CAPITAL CITY

Will Badi pull Nairobi from the precipice?

Elected leaders mired in squabbles, grandstanding and lack of unity of purpose.

In Summary
  • Nairobi is Kenya’s ‘sitting room’. It is the major port of entry for international visitors.
  • It hence needs a seamless working system to match its global status.
Mlango Kubwa MCA Patricia Mutheu is clobbered by police officers on the county assembly corridors when MCAs went to serve the speaker with a court order on July 28, 2020.
Mlango Kubwa MCA Patricia Mutheu is clobbered by police officers on the county assembly corridors when MCAs went to serve the speaker with a court order on July 28, 2020.
Image: FREDERICK OMONDI

The resignation of Beatrice Elachi as the Nairobi county assembly speaker has marked yet another interesting episode in the ongoing ‘series’ depicting the slow but decisive takeover of Nairobi by the national government. Ever since she was handpicked by the President and endorsed by the majority MCAs as a formality, Elachi has known no peace. She has had run-ins with the governor, MCAs and even the clerk.

A few days ago, MCAs allegedly allied to the governor were on a mission to oust her. Their efforts were thwarted by police officers and in the process, the Mlango Kubwa MCA was injured. City Hall has historically been a theatre of bare-knuckle politics. However, with the advent of devolution, Nairobians expected better from their representatives. A quick scan of those elected at the helm of Nairobi leadership however reveals otherwise.

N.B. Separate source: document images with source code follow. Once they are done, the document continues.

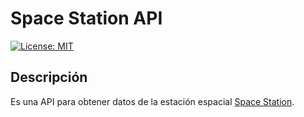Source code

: # Space Station API

[![License: MIT](https://img.shields.io/badge/License-MIT-yellow.svg)](https://opensource.org/licenses/MIT)

## Descripción

Es una API para obtener datos de la estación espacial [Space Station](https://en.wikipedia.org/wiki/Space_Station).
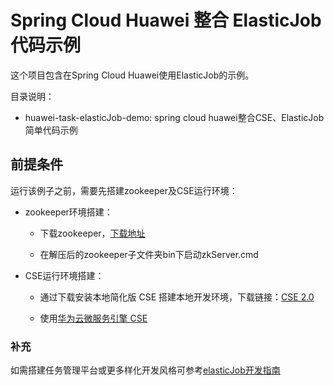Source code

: # Spring Cloud Huawei 整合 ElasticJob 代码示例

这个项目包含在Spring Cloud Huawei使用ElasticJob的示例。

目录说明：

- huawei-task-elasticJob-demo: spring cloud huawei整合CSE、ElasticJob简单代码示例

## 前提条件

运行该例子之前，需要先搭建zookeeper及CSE运行环境：

- zookeeper环境搭建：

  * 下载zookeeper，[下载地址](https://www.apache.org/dyn/closer.lua/zookeeper/zookeeper-3.6.3/apache-zookeeper-3.6.3-bin.tar.gz) 
  
  * 在解压后的zookeeper子文件夹bin下启动zkServer.cmd

- CSE运行环境搭建：

  * 通过下载安装本地简化版 CSE 搭建本地开发环境，下载链接：[CSE 2.0](https://support.huaweicloud.com/devg-cse/cse_devg_0036.html)
  
  * 使用[华为云微服务引擎 CSE ](https://www.huaweicloud.com/product/cse.html) 


### 补充
如需搭建任务管理平台或更多样化开发风格可参考[elasticJob开发指南](https://shardingsphere.apache.org/elasticjob/current/cn/user-manual/)




  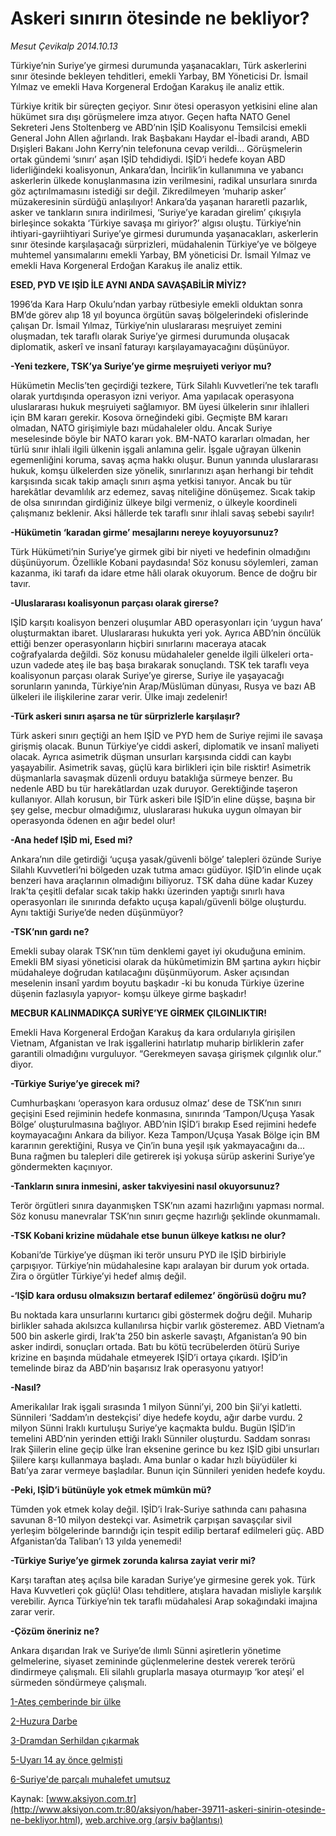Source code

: # Askeri sınırın ötesinde ne bekliyor?

*Mesut Çevikalp 2014.10.13*

<div class="pNewsDetailMainContent" itemprop="articleBody">
 <p>
  Türkiye’nin Suriye’ye girmesi durumunda yaşanacakları, Türk askerlerini sınır ötesinde bekleyen tehditleri, emekli Yarbay, BM Yöneticisi Dr. İsmail Yılmaz ve emekli Hava Korgeneral Erdoğan Karakuş ile analiz ettik.
 </p>
 <p>
  Türkiye kritik bir süreçten geçiyor. Sınır ötesi operasyon yetkisini eline alan hükümet sıra dışı görüşmelere imza atıyor. Geçen hafta NATO Genel Sekreteri Jens Stoltenberg ve ABD’nin IŞİD Koalisyonu Temsilcisi emekli General John Allen ağırlandı. Irak Başbakanı Haydar el-İbadi arandı, ABD Dışişleri Bakanı John Kerry’nin telefonuna cevap verildi… Görüşmelerin ortak gündemi ‘sınırı’ aşan IŞİD tehdidiydi. IŞİD’i hedefe koyan ABD liderliğindeki koalisyonun, Ankara’dan, İncirlik’in kullanımına ve yabancı askerlerin ülkede konuşlanmasına izin verilmesini, radikal unsurlara sınırda göz açtırılmamasını istediği sır değil. Zikredilmeyen ‘muharip asker’ müzakeresinin sürdüğü anlaşılıyor! Ankara’da yaşanan hararetli pazarlık, asker ve tankların sınıra indirilmesi, ‘Suriye’ye karadan girelim’ çıkışıyla birleşince sokakta ‘Türkiye savaşa mı giriyor?’ algısı oluştu. Türkiye’nin ihtiyari-gayriihtiyari Suriye’ye girmesi durumunda yaşanacakları, askerlerin sınır ötesinde karşılaşacağı sürprizleri, müdahalenin Türkiye’ye ve bölgeye muhtemel yansımalarını emekli Yarbay, BM yöneticisi Dr. İsmail Yılmaz ve emekli Hava Korgeneral Erdoğan Karakuş ile analiz ettik.
 </p>
 <p>
  <strong>
   ESED, PYD VE IŞİD İLE AYNI ANDA SAVAŞABİLİR MİYİZ?
  </strong>
 </p>
 <p>
  1996’da Kara Harp Okulu’ndan yarbay rütbesiyle emekli olduktan sonra BM’de görev alıp 18 yıl boyunca örgütün savaş bölgelerindeki ofislerinde çalışan Dr. İsmail Yılmaz, Türkiye’nin uluslararası meşruiyet zemini oluşmadan, tek taraflı olarak Suriye’ye girmesi durumunda oluşacak diplomatik, askerî ve insanî faturayı karşılayamayacağını düşünüyor.
 </p>
 <p>
  <strong>
   -Yeni tezkere, TSK’ya Suriye’ye girme meşruiyeti veriyor mu?
  </strong>
 </p>
 <p>
  Hükümetin Meclis’ten geçirdiği tezkere, Türk Silahlı Kuvvetleri’ne tek taraflı olarak yurtdışında operasyon izni veriyor. Ama yapılacak operasyona uluslararası hukuk meşruiyeti sağlamıyor. BM üyesi ülkelerin sınır ihlalleri için BM kararı gerekir. Kosova örneğindeki gibi. Geçmişte BM kararı olmadan, NATO girişimiyle bazı müdahaleler oldu. Ancak Suriye meselesinde böyle bir NATO kararı yok. BM-NATO kararları olmadan, her türlü sınır ihlali ilgili ülkenin işgali anlamına gelir. İşgale uğrayan ülkenin egemenliğini koruma, savaş açma hakkı oluşur. Bunun yanında uluslararası hukuk, komşu ülkelerden size yönelik, sınırlarınızı aşan herhangi bir tehdit karşısında sıcak takip amaçlı sınırı aşma yetkisi tanıyor. Ancak bu tür harekâtlar devamlılık arz edemez, savaş niteliğine dönüşemez. Sıcak takip de olsa sınırından girdiğiniz ülkeye bilgi vermeniz, o ülkeyle koordineli çalışmanız beklenir. Aksi hâllerde tek taraflı sınır ihlali savaş sebebi sayılır!
 </p>
 <p>
  <strong>
   -Hükümetin ‘karadan girme’ mesajlarını nereye koyuyorsunuz?
  </strong>
 </p>
 <p>
  Türk Hükümeti’nin Suriye’ye girmek gibi bir niyeti ve hedefinin olmadığını düşünüyorum. Özellikle Kobani paydasında! Söz konusu söylemleri, zaman kazanma, iki tarafı da idare etme hâli olarak okuyorum. Bence de doğru bir tavır.
 </p>
 <p>
  <strong>
   -Uluslararası koalisyonun parçası olarak girerse?
  </strong>
 </p>
 <p>
  IŞİD karşıtı koalisyon benzeri oluşumlar ABD operasyonları için ‘uygun hava’ oluşturmaktan ibaret. Uluslararası hukukta yeri yok. Ayrıca ABD’nin öncülük ettiği benzer operasyonların hiçbiri sınırlarını maceraya atacak coğrafyalarda değildi. Söz konusu müdahaleler genelde ilgili ülkeleri orta-uzun vadede ateş ile baş başa bırakarak sonuçlandı. TSK tek taraflı veya koalisyonun parçası olarak Suriye’ye girerse, Suriye ile yaşayacağı sorunların yanında, Türkiye’nin Arap/Müslüman dünyası, Rusya ve bazı AB ülkeleri ile ilişkilerine zarar verir. Ülke imajı zedelenir!
 </p>
 <p>
  <strong>
   -Türk askeri sınırı aşarsa ne tür sürprizlerle karşılaşır?
  </strong>
 </p>
 <p>
  Türk askeri sınırı geçtiği an hem IŞİD ve PYD hem de Suriye rejimi ile savaşa girişmiş olacak. Bunun Türkiye’ye ciddi askerî, diplomatik ve insanî maliyeti olacak. Ayrıca asimetrik düşman unsurları karşısında ciddi can kaybı yaşayabilir. Asimetrik savaş, güçlü kara birlikleri için bile risktir! Asimetrik düşmanlarla savaşmak düzenli orduyu bataklığa sürmeye benzer. Bu nedenle ABD bu tür harekâtlardan uzak duruyor. Gerektiğinde taşeron kullanıyor. Allah korusun, bir Türk askeri bile IŞİD’in eline düşse, başına bir şey gelse, mecbur olmadığımız, uluslararası hukuka uygun olmayan bir operasyonda ödenen en ağır bedel olur!
 </p>
 <p>
  <strong>
   -Ana hedef IŞİD mi, Esed mi?
  </strong>
 </p>
 <p>
  Ankara’nın dile getirdiği ‘uçuşa yasak/güvenli bölge’ talepleri özünde Suriye Silahlı Kuvvetleri’ni bölgeden uzak tutma amacı güdüyor. IŞİD’in elinde uçak benzeri hava araçlarının olmadığını biliyoruz. TSK daha düne kadar Kuzey Irak’ta çeşitli defalar sıcak takip hakkı üzerinden yaptığı sınırlı hava operasyonları ile sınırında defakto uçuşa kapalı/güvenli bölge oluşturdu. Aynı taktiği Suriye’de neden düşünmüyor?
 </p>
 <p>
  <strong>
   -TSK’nın gardı ne?
  </strong>
 </p>
 <p>
  Emekli subay olarak TSK’nın tüm denklemi gayet iyi okuduğuna eminim. Emekli BM siyasi yöneticisi olarak da hükûmetimizin BM şartına aykırı hiçbir müdahaleye doğrudan katılacağını düşünmüyorum. Asker açısından meselenin insanî yardım boyutu başkadır -ki bu konuda Türkiye üzerine düşenin fazlasıyla yapıyor- komşu ülkeye girme başkadır!
 </p>
 <p>
  <strong>
   MECBUR KALINMADIKÇA SURİYE’YE GİRMEK ÇILGINLIKTIR!
  </strong>
 </p>
 <p>
  Emekli Hava Korgeneral Erdoğan Karakuş da kara ordularıyla girişilen Vietnam, Afganistan ve Irak işgallerini hatırlatıp muharip birliklerin zafer garantili olmadığını vurguluyor. “Gerekmeyen savaşa girişmek çılgınlık olur.” diyor.
 </p>
 <p>
  <strong>
   -Türkiye Suriye’ye girecek mi?
  </strong>
 </p>
 <p>
  Cumhurbaşkanı ‘operasyon kara ordusuz olmaz’ dese de TSK’nın sınırı geçişini Esed rejiminin hedefe konmasına, sınırında ‘Tampon/Uçuşa Yasak Bölge’ oluşturulmasına bağlıyor. ABD’nin IŞİD’i bırakıp Esed rejimini hedefe koymayacağını Ankara da biliyor. Keza Tampon/Uçuşa Yasak Bölge için BM kararının gerektiğini, Rusya ve Çin’in buna yeşil ışık yakmayacağını da... Buna rağmen bu talepleri dile getirerek işi yokuşa sürüp askerini Suriye’ye göndermekten kaçınıyor.
 </p>
 <p>
  <strong>
   -Tankların sınıra inmesini, asker takviyesini nasıl okuyorsunuz?
  </strong>
 </p>
 <p>
  Terör örgütleri sınıra dayanmışken TSK’nın azami hazırlığını yapması normal. Söz konusu manevralar TSK’nın sınırı geçme hazırlığı şeklinde okunmamalı.
 </p>
 <p>
  <strong>
   -TSK Kobani krizine müdahale etse bunun ülkeye katkısı ne olur?
  </strong>
 </p>
 <p>
  Kobani’de Türkiye’ye düşman iki terör unsuru PYD ile IŞİD birbiriyle çarpışıyor. Türkiye’nin müdahalesine kapı aralayan bir durum yok ortada. Zira o örgütler Türkiye’yi hedef almış değil.
 </p>
 <p>
  <strong>
   -‘IŞİD kara ordusu olmaksızın bertaraf edilemez’ öngörüsü doğru mu?
  </strong>
 </p>
 <p>
  Bu noktada kara unsurlarını kurtarıcı gibi göstermek doğru değil. Muharip birlikler sahada akılsızca kullanılırsa hiçbir varlık gösteremez. ABD Vietnam’a 500 bin askerle girdi, Irak’ta 250 bin askerle savaştı, Afganistan’a 90 bin asker indirdi, sonuçları ortada. Batı bu kötü tecrübelerden ötürü Suriye krizine en başında müdahale etmeyerek IŞİD’i ortaya çıkardı. IŞİD’in temelinde biraz da ABD’nin başarısız Irak operasyonu yatıyor!
 </p>
 <p>
  <strong>
   -Nasıl?
  </strong>
 </p>
 <p>
  Amerikalılar Irak işgali sırasında 1 milyon Sünni’yi, 200 bin Şii’yi katletti. Sünnileri ‘Saddam’ın destekçisi’ diye hedefe koydu, ağır darbe vurdu. 2 milyon Sünni Iraklı kurtuluşu Suriye’ye kaçmakta buldu. Bugün IŞİD’in temelini ABD’nin yerinden ettiği Iraklı Sünniler oluşturdu. Saddam sonrası Irak Şiilerin eline geçip ülke İran eksenine gerince bu kez IŞİD gibi unsurları Şiilere karşı kullanmaya başladı. Ama bunlar o kadar hızlı büyüdüler ki Batı’ya zarar vermeye başladılar. Bunun için Sünnileri yeniden hedefe koydu.
 </p>
 <p>
  <strong>
   -Peki, IŞİD’i bütünüyle yok etmek mümkün mü?
  </strong>
 </p>
 <p>
  Tümden yok etmek kolay değil. IŞİD’i Irak-Suriye sathında canı pahasına savunan 8-10 milyon destekçi var. Asimetrik çarpışan savaşçılar sivil yerleşim bölgelerinde barındığı için tespit edilip bertaraf edilmeleri güç. ABD Afganistan’da Taliban’ı 13 yılda yenemedi!
 </p>
 <p>
  <strong>
   -Türkiye Suriye’ye girmek zorunda kalırsa zayiat verir mi?
  </strong>
 </p>
 <p>
  Karşı taraftan ateş açılsa bile karadan Suriye’ye girmesine gerek yok. Türk Hava Kuvvetleri çok güçlü! Olası tehditlere, atışlara havadan misliyle karşılık verebilir. Ayrıca Türkiye’nin tek taraflı müdahalesi Arap sokağındaki imajına zarar verir.
 </p>
 <p>
  <strong>
   -Çözüm öneriniz ne?
  </strong>
 </p>
 <p>
  Ankara dışarıdan Irak ve Suriye’de ılımlı Sünni aşiretlerin yönetime gelmelerine, siyaset zemininde güçlenmelerine destek vererek terörü dindirmeye çalışmalı. Eli silahlı gruplarla masaya oturmayıp ‘kor ateşi’ el sürmeden söndürmeye çalışmalı.
 </p>
 <p>
  <a href="http://web.archive.org/web/20150305060047/http://aksiyon.com.tr/aksiyon/haber-39705-ates-cemberinde-bir-ulke.html" target="_self">
   1-Ateş çemberinde bir ülke
  </a>
 </p>
 <p>
  <a href="http://web.archive.org/web/20150305060047/http://aksiyon.com.tr/aksiyon/haber-39707-huzura-darbe.html" target="_self">
   2-Huzura Darbe
  </a>
 </p>
 <p>
  <a href="http://web.archive.org/web/20150305060047/http://aksiyon.com.tr/aksiyon/haber-39708-dramdan-serhildan-cikarmak.html" target="_self">
   3-Dramdan Serhildan çıkarmak
  </a>
 </p>
 <p>
  <a href="http://web.archive.org/web/20150305060047/http://aksiyon.com.tr/aksiyon/haber-39710-uyari-14-ay-once-gelmisti.html" target="_self">
   5-Uyarı 14 ay önce gelmişti
  </a>
 </p>
 <p>
  <a href="http://web.archive.org/web/20150305060047/http://aksiyon.com.tr/aksiyon/haber-39709-suriyede-parcali-muhalefet-umutsuz.html" target="_self">
   6-Suriye'de parçalı muhalefet umutsuz
  </a>
 </p>
</div>


Kaynak: [www.aksiyon.com.tr](http://www.aksiyon.com.tr:80/aksiyon/haber-39711-askeri-sinirin-otesinde-ne-bekliyor.html), [web.archive.org (arşiv bağlantısı)](http://web.archive.org/web/20150305060047/http://www.aksiyon.com.tr:80/aksiyon/haber-39711-askeri-sinirin-otesinde-ne-bekliyor.html)
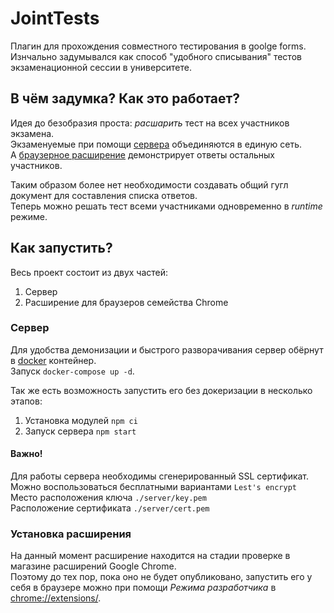 # JointTests

Плагин для прохождения совместного тестирования в goolge forms.  
Изнчально задумывался как способ "удобного списывания" тестов экзаменационной сессии в университете.

## В чём задумка? Как это работает?

Идея до безобразия проста: *расшарить* тест на всех участников экзамена.  
Экзаменуемые при помощи [сервера](https://github.com/jellyb0y/JointTests/tree/master/server) объединяются в единую сеть.  
А [браузерное раcширение](https://github.com/jellyb0y/JointTests/tree/master/extention) демонстрирует ответы остальных участников.  

Таким образом более нет необходимости создавать общий гугл документ для составления списка ответов.  
Теперь можно решать тест всеми участниками одновременно в *runtime* режиме.

## Как запустить?

Весь проект состоит из двух частей:
1. Сервер
2. Расширение для браузеров семейства Chrome

### Сервер

Для удобства демонизации и быстрого разворачивания сервер обёрнут в [docker](https://www.docker.com/) контейнер.  
Запуск `docker-compose up -d`.  

Так же есть возможность запустить его без докеризации в несколько этапов:
1. Установка модулей `npm ci`
2. Запуск сервера `npm start`

#### Важно!

Для работы сервера необходимы сгенерированный SSL сертификат.  
Можно воспользоваться бесплатными вариантами `Lest's encrypt`    
Место расположения ключа `./server/key.pem`  
Расположение сертификата `./server/cert.pem`  

### Установка расширения

На данный момент расширение находится на стадии проверке в магазине расширений Google Chrome.  
Поэтому до тех пор, пока оно не будет опубликовано, запустить его у себя в браузере можно при помощи *Режима разработчика* в [chrome://extensions/](chrome://extensions/).
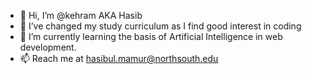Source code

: - 👋 Hi, I’m @kehram AKA Hasib
- 👀 I’ve changed my study curriculum as I find good interest in coding
- 🌱 I’m currently learning the basis of Artificial Intelligence in web development.
- 📫 Reach me at hasibul.mamur@northsouth.edu

<!---
kehram/kehram is a ✨ special ✨ repository because its `README.md` (this file) appears on your GitHub profile.
You can click the Preview link to take a look at your changes.
--->
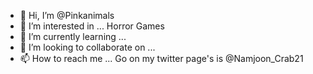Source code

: - 👋 Hi, I’m @Pinkanimals
- 👀 I’m interested in ... Horror Games
- 🌱 I’m currently learning ...
- 💞️ I’m looking to collaborate on ...
- 📫 How to reach me ... Go on my twitter page's is @Namjoon_Crab21

<!---
Pinkanimals/Pinkanimals is a ✨ special ✨ repository because its `README.md` (this file) appears on your GitHub profile.
You can click the Preview link to take a look at your changes.
--->
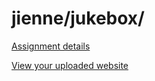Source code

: # jienne/jukebox/

[Assignment details](/homework/jukebox)

[View your uploaded website](https://mpaulweeks.github.io/cfc2018/students/jienne/jukebox/)
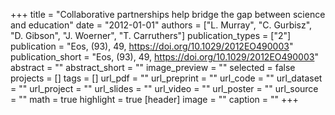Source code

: +++
title = "Collaborative partnerships help bridge the gap between science and education"
date = "2012-01-01"
authors = ["L. Murray", "C. Gurbisz", "D. Gibson", "J. Woerner", "T. Carruthers"]
publication_types = ["2"]
publication = "Eos, (93), 49, https://doi.org/10.1029/2012EO490003"
publication_short = "Eos, (93), 49, https://doi.org/10.1029/2012EO490003"
abstract = ""
abstract_short = ""
image_preview = ""
selected = false
projects = []
tags = []
url_pdf = ""
url_preprint = ""
url_code = ""
url_dataset = ""
url_project = ""
url_slides = ""
url_video = ""
url_poster = ""
url_source = ""
math = true
highlight = true
[header]
image = ""
caption = ""
+++
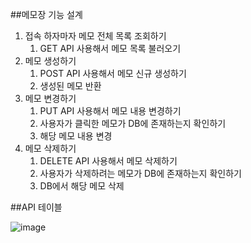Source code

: ##메모장 기능 설계

1. 접속 하자마자 메모 전체 목록 조회하기
    1. GET API 사용해서 메모 목록 불러오기
2. 메모 생성하기
    1. POST API 사용해서 메모 신규 생성하기
    2. 생성된 메모 반환
3. 메모 변경하기
    1. PUT API 사용해서 메모 내용 변경하기
    2. 사용자가 클릭한 메모가 DB에 존재하는지 확인하기
    3. 해당 메모 내용 변경
4. 메모 삭제하기
    1. DELETE API 사용해서 메모 삭제하기
    2. 사용자가 삭제하려는 메모가 DB에 존재하는지 확인하기
    3. DB에서 해당 메모 삭제




  
##API 테이블

![image](https://github.com/hyeyoooo/memo/assets/155596443/bb87c5d4-2518-47fe-9b47-907966101f3b)
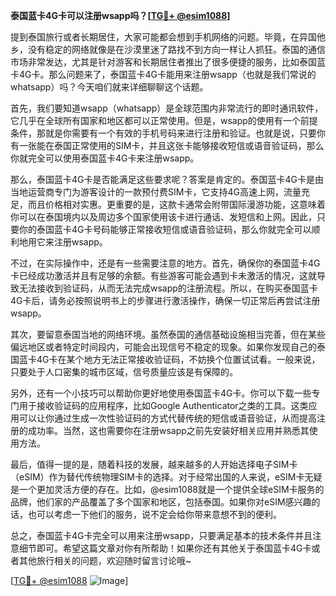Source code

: **泰国蓝卡4G卡可以注册wsapp吗？[[TG💪+ @esim1088](https://t.me/s/esim1088)]**

提到泰国旅行或者长期居住，大家可能都会想到手机网络的问题。毕竟，在异国他乡，没有稳定的网络就像是在沙漠里迷了路找不到方向一样让人抓狂。泰国的通信市场非常发达，尤其是针对游客和长期居住者推出了很多便捷的服务，比如泰国蓝卡4G卡。那么问题来了，泰国蓝卡4G卡能用来注册wsapp（也就是我们常说的whatsapp）吗？今天咱们就来详细聊聊这个话题。

首先，我们要知道wsapp（whatsapp）是全球范围内非常流行的即时通讯软件，它几乎在全球所有国家和地区都可以正常使用。但是，wsapp的使用有一个前提条件，那就是你需要有一个有效的手机号码来进行注册和验证。也就是说，只要你有一张能在泰国正常使用的SIM卡，并且这张卡能够接收短信或语音验证码，那么你就完全可以使用泰国蓝卡4G卡来注册wsapp。

那么，泰国蓝卡4G卡是否能满足这些要求呢？答案是肯定的。泰国蓝卡4G卡是由当地运营商专门为游客设计的一款预付费SIM卡，它支持4G高速上网，流量充足，而且价格相对实惠。更重要的是，这款卡通常会附带国际漫游功能，这意味着你可以在泰国境内以及周边多个国家使用该卡进行通话、发短信和上网。因此，只要你的泰国蓝卡4G卡号码能够正常接收短信或语音验证码，那么你就完全可以顺利地用它来注册wsapp。

不过，在实际操作中，还是有一些需要注意的地方。首先，确保你的泰国蓝卡4G卡已经成功激活并且有足够的余额。有些游客可能会遇到卡未激活的情况，这就导致无法接收到验证码，从而无法完成wsapp的注册流程。所以，在购买泰国蓝卡4G卡后，请务必按照说明书上的步骤进行激活操作，确保一切正常后再尝试注册wsapp。

其次，要留意泰国当地的网络环境。虽然泰国的通信基础设施相当完善，但在某些偏远地区或者特定时间段内，可能会出现信号不稳定的现象。如果你发现自己的泰国蓝卡4G卡在某个地方无法正常接收验证码，不妨换个位置试试看。一般来说，只要处于人口密集的城市区域，信号质量应该是有保障的。

另外，还有一个小技巧可以帮助你更好地使用泰国蓝卡4G卡。你可以下载一些专门用于接收验证码的应用程序，比如Google Authenticator之类的工具。这类应用可以让你通过生成一次性验证码的方式代替传统的短信或语音验证，从而提高注册的成功率。当然，这也需要你在注册wsapp之前先安装好相关应用并熟悉其使用方法。

最后，值得一提的是，随着科技的发展，越来越多的人开始选择电子SIM卡（eSIM）作为替代传统物理SIM卡的选择。对于经常出国的人来说，eSIM卡无疑是一个更加灵活方便的存在。比如，@esim1088就是一个提供全球eSIM卡服务的品牌，他们家的产品覆盖了多个国家和地区，包括泰国。如果你对eSIM感兴趣的话，也可以考虑一下他们的服务，说不定会给你带来意想不到的便利。

总之，泰国蓝卡4G卡完全可以用来注册wsapp，只要满足基本的技术条件并且注意细节即可。希望这篇文章对你有所帮助！如果你还有其他关于泰国蓝卡4G卡或者其他旅行相关的问题，欢迎随时留言讨论哦~

[[TG💪+ @esim1088](https://t.me/s/esim1088) ![Image](https://i.postimg.cc/4NQfJmqS/Snipaste-2025-05-13-00-14-12.png)]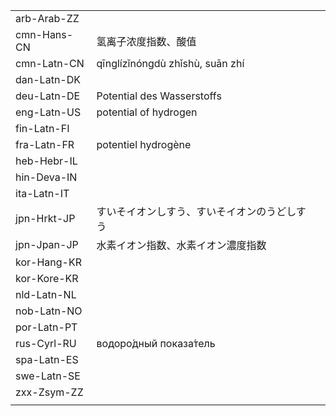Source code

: | | | |
|-|-|-|
| arb-Arab-ZZ |  |  |
| cmn-Hans-CN | 氢离子浓度指数、酸值 |  |
| cmn-Latn-CN | qīnglízǐnóngdù zhǐshù, suān zhí |  |
| dan-Latn-DK |  |  |
| deu-Latn-DE | Potential des Wasserstoffs |  |
| eng-Latn-US | potential of hydrogen |  |
| fin-Latn-FI |  |  |
| fra-Latn-FR | potentiel hydrogène |  |
| heb-Hebr-IL |  |  |
| hin-Deva-IN |  |  |
| ita-Latn-IT |  |  |
| jpn-Hrkt-JP | すいそイオンしすう、すいそイオンのうどしすう  |  |
| jpn-Jpan-JP | 水素イオン指数、水素イオン濃度指数 |  |
| kor-Hang-KR |  |  |
| kor-Kore-KR |  |  |
| nld-Latn-NL |  |  |
| nob-Latn-NO |  |  |
| por-Latn-PT |  |  |
| rus-Cyrl-RU | водоро́дный показа́тель |  |
| spa-Latn-ES |  |  |
| swe-Latn-SE |  |  |
| zxx-Zsym-ZZ |  |  |
|  |  |  |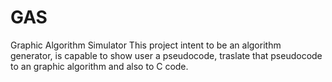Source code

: # GAS
Graphic Algorithm Simulator
This project intent to be an algorithm generator, is capable to show user a pseudocode, traslate that pseudocode to an graphic algorithm and also to C code.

The governor has already ceded most of his administration’s critical functions to the national government via the Nairobi Metropolitan Services. That’s a big indictment on his capability as a leader. Ideally, he would have taken political and moral responsibility and just like the speaker, resign from office. However, morality and Kenyan politics are mutually exclusive.

As for the senator, who often comes across as a sober (no pun intended) leader endowed with futuristic thinking, things seem to have been tough for him recently after he was fined for breaking the curfew. His state of inebriation at the time of arrest and choice of words to the officers has led many to wonder whether the image he portrays publicly is different from his real persona. He is also facing mounting political pressure over the ongoing revenue sharing formula impasse in the Senate. The hitherto outspoken county woman representative seems to have taken a sabbatical.

However, the main theatre of the failed and broken leadership is at the county assembly. Here, guns, teargas, pepper spray and all manner of crude weapons are showcased with impunity. Having been converted into a war zone, it will not surprise anyone if one fine morning we wake up to a motion in the county assembly urging the government to supply members with bullet proof vests.

The endless squabbles, grandstanding and lack of unity of purpose among the elected leaders makes it difficult for anybody to make a case for the status quo. Nairobi is Kenya’s ‘sitting room’. It is the major port of entry for international visitors. It hence needs a seamless working system to match its global status. With an ‘impotent’ governor who doesn’t have a deputy, and no substantive speaker of the county assembly, the raison d’etre for the county government is non-existent.

The efficacy of Maj Gen Mohamed Badi and his team at the NMS is giving credence to the narrative that Nairobi ought to operate under the national government. This will enhance service delivery and save us from the embarrassment of political shenanigans being witnessed currently.

Having tried the ‘corporate’ governor in Evans Kidero and the ‘street smart’ Mike Sonko, it’s clear that Nairobi needs an apolitical figure to run it. Will Badi rescue Nairobi by shouldering the cross of corruption, hooliganism, cartels and other maladies associated with it? Only time will tell.